> **Required action**: Copy out the entries below exactly as they stand, but only from the line containing "osservare come varia l'efficacia dell'iperminimizzazione" through the line containing "stati compreso tra".

> **Records supplied**:
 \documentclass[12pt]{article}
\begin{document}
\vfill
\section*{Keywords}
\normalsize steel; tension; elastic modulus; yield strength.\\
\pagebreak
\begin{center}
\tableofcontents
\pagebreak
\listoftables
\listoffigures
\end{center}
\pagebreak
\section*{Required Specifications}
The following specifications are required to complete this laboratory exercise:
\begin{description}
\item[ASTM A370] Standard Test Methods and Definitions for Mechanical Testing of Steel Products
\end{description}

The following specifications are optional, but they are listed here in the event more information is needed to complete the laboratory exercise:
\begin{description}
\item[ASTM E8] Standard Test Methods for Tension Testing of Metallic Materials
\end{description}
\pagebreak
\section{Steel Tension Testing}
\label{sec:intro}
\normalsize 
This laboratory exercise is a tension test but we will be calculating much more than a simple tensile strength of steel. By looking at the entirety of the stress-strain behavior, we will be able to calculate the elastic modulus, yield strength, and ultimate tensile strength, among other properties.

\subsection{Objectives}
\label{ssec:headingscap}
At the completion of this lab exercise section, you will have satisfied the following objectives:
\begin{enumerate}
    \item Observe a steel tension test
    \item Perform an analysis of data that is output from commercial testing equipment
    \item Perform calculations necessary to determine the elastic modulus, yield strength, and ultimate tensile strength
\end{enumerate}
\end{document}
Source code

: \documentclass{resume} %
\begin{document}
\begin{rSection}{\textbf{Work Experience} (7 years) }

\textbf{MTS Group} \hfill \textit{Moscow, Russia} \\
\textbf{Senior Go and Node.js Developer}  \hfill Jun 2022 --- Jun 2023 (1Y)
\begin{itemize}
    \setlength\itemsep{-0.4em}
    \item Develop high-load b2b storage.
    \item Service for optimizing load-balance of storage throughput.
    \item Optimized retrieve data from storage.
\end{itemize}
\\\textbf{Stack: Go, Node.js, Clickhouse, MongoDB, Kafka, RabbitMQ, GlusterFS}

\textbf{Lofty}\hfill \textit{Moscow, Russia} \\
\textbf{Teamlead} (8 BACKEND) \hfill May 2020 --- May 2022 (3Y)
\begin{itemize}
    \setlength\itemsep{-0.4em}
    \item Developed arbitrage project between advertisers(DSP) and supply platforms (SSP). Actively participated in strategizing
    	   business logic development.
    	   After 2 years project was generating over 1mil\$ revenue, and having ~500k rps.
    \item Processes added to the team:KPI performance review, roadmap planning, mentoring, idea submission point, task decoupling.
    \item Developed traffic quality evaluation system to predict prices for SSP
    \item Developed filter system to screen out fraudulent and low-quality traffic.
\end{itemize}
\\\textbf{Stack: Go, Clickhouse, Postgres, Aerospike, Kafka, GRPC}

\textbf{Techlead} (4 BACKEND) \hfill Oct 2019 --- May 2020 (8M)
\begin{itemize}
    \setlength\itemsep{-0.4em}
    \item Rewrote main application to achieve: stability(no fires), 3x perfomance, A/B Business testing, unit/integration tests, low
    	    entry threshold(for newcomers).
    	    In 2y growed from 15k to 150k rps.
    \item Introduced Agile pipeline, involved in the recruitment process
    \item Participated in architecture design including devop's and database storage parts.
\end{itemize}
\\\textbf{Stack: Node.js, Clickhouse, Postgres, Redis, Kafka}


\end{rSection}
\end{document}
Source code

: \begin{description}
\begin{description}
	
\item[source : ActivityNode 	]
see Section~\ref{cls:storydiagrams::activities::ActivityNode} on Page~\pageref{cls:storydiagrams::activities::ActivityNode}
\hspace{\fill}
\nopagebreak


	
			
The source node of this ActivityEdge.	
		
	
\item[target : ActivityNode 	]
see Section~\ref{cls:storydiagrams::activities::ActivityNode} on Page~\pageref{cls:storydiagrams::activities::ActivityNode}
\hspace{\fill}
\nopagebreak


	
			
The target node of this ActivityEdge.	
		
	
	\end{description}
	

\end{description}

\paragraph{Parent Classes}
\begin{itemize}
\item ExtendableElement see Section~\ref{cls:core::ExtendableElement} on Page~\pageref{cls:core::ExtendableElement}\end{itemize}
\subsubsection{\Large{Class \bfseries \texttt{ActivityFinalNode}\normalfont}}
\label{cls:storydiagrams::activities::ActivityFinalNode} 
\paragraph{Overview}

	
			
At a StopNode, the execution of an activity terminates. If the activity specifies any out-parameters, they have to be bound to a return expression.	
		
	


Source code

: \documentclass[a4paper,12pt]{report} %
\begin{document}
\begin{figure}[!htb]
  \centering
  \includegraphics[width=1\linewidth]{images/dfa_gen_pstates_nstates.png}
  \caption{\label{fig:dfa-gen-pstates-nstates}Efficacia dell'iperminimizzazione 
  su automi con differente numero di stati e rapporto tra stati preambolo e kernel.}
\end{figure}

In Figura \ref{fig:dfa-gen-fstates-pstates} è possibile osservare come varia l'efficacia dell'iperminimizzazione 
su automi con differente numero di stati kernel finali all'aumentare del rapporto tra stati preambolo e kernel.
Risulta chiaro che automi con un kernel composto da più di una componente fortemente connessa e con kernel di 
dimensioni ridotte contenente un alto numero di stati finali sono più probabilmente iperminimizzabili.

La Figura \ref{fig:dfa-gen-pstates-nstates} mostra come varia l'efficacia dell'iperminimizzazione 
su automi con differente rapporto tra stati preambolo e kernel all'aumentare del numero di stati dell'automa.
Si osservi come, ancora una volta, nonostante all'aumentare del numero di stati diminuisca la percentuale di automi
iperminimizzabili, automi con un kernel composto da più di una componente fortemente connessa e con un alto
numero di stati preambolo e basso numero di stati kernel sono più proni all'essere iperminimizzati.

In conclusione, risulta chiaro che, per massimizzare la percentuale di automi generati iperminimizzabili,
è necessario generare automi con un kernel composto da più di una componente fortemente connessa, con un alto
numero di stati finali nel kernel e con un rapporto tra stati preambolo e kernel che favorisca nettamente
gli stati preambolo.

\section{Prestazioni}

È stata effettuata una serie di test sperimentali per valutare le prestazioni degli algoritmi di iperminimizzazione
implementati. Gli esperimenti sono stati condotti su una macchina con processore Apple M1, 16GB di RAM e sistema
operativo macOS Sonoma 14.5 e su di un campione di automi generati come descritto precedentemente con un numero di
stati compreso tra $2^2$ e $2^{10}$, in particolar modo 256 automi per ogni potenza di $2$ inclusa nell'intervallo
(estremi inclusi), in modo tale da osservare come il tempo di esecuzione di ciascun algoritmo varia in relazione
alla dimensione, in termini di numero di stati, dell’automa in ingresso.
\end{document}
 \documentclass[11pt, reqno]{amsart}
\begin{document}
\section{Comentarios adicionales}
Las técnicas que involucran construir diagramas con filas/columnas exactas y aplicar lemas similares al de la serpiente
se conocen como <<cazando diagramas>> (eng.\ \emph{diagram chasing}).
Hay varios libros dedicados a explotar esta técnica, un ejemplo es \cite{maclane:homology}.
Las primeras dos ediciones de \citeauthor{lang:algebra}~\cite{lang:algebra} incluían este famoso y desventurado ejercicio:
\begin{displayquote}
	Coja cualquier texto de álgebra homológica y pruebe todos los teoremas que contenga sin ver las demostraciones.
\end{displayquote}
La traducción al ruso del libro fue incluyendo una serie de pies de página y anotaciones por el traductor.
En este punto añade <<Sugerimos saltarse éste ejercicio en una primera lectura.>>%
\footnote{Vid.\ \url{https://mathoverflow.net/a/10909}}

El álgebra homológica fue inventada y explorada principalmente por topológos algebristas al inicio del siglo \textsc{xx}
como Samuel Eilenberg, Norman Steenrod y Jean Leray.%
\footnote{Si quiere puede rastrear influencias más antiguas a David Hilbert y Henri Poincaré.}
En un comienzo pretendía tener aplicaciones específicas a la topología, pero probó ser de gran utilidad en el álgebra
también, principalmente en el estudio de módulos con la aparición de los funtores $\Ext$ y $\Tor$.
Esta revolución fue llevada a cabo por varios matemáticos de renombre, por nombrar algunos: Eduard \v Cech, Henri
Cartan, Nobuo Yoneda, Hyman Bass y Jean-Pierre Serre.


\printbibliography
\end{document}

> **Response to this exercise**:
In Figura \ref{fig:dfa-gen-fstates-pstates} è possibile osservare come varia l'efficacia dell'iperminimizzazione 
su automi con differente numero di stati kernel finali all'aumentare del rapporto tra stati preambolo e kernel.
Risulta chiaro che automi con un kernel composto da più di una componente fortemente connessa e con kernel di 
dimensioni ridotte contenente un alto numero di stati finali sono più probabilmente iperminimizzabili.

La Figura \ref{fig:dfa-gen-pstates-nstates} mostra come varia l'efficacia dell'iperminimizzazione 
su automi con differente rapporto tra stati preambolo e kernel all'aumentare del numero di stati dell'automa.
Si osservi come, ancora una volta, nonostante all'aumentare del numero di stati diminuisca la percentuale di automi
iperminimizzabili, automi con un kernel composto da più di una componente fortemente connessa e con un alto
numero di stati preambolo e basso numero di stati kernel sono più proni all'essere iperminimizzati.

In conclusione, risulta chiaro che, per massimizzare la percentuale di automi generati iperminimizzabili,
è necessario generare automi con un kernel composto da più di una componente fortemente connessa, con un alto
numero di stati finali nel kernel e con un rapporto tra stati preambolo e kernel che favorisca nettamente
gli stati preambolo.

\section{Prestazioni}

È stata effettuata una serie di test sperimentali per valutare le prestazioni degli algoritmi di iperminimizzazione
implementati. Gli esperimenti sono stati condotti su una macchina con processore Apple M1, 16GB di RAM e sistema
operativo macOS Sonoma 14.5 e su di un campione di automi generati come descritto precedentemente con un numero di
stati compreso tra $2^2$ e $2^{10}$, in particolar modo 256 automi per ogni potenza di $2$ inclusa nell'intervallo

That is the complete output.